Exercise material Start Marker
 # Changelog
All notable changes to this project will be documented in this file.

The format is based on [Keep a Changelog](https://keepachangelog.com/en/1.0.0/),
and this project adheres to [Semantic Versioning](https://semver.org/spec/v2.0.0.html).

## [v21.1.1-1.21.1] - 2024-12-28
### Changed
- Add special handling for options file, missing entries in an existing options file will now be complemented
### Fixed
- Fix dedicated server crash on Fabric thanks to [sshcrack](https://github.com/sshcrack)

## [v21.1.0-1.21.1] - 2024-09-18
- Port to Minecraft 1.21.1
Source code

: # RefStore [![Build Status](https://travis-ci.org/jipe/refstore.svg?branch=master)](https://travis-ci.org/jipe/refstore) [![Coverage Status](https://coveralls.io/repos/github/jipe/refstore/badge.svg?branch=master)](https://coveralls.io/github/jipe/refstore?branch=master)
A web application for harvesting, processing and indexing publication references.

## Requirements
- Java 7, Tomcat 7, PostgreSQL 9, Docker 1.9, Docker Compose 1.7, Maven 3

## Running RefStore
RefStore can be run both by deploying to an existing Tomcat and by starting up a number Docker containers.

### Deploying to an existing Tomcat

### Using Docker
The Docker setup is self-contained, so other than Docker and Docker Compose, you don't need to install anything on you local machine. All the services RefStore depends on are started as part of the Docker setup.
Exercise material End Marker
What is needed —
Proceeding from the line containing "- Java 7, Tomcat" through the line containing "### Using Docker", transcribe the lines above exactly, both end lines included.

Response to this task —
- Java 7, Tomcat 7, PostgreSQL 9, Docker 1.9, Docker Compose 1.7, Maven 3

## Running RefStore
RefStore can be run both by deploying to an existing Tomcat and by starting up a number Docker containers.

### Deploying to an existing Tomcat

### Using Docker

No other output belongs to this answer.